WHAT YOU ARE ASKED TO DO.
Write out the lines from the top of the material through the line with "You've heard of", exactly and with nothing added.

>>

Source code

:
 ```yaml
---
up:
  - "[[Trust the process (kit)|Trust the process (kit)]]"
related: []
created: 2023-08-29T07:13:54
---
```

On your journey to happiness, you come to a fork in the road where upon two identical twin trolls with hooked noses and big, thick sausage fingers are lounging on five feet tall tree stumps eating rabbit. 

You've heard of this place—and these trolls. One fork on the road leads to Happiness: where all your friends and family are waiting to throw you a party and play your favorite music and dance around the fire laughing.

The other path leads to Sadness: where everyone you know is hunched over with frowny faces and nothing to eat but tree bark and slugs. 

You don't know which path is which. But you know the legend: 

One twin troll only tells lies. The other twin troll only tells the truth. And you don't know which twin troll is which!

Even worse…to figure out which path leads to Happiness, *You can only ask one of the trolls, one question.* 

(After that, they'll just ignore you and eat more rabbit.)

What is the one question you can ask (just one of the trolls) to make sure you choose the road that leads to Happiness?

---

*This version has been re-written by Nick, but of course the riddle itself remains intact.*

<<

RESULT BELOW.
Source code

:
 ```yaml
---
up:
  - "[[Trust the process (kit)|Trust the process (kit)]]"
related: []
created: 2023-08-29T07:13:54
---
```

On your journey to happiness, you come to a fork in the road where upon two identical twin trolls with hooked noses and big, thick sausage fingers are lounging on five feet tall tree stumps eating rabbit. 

You've heard of this place—and these trolls. One fork on the road leads to Happiness: where all your friends and family are waiting to throw you a party and play your favorite music and dance around the fire laughing.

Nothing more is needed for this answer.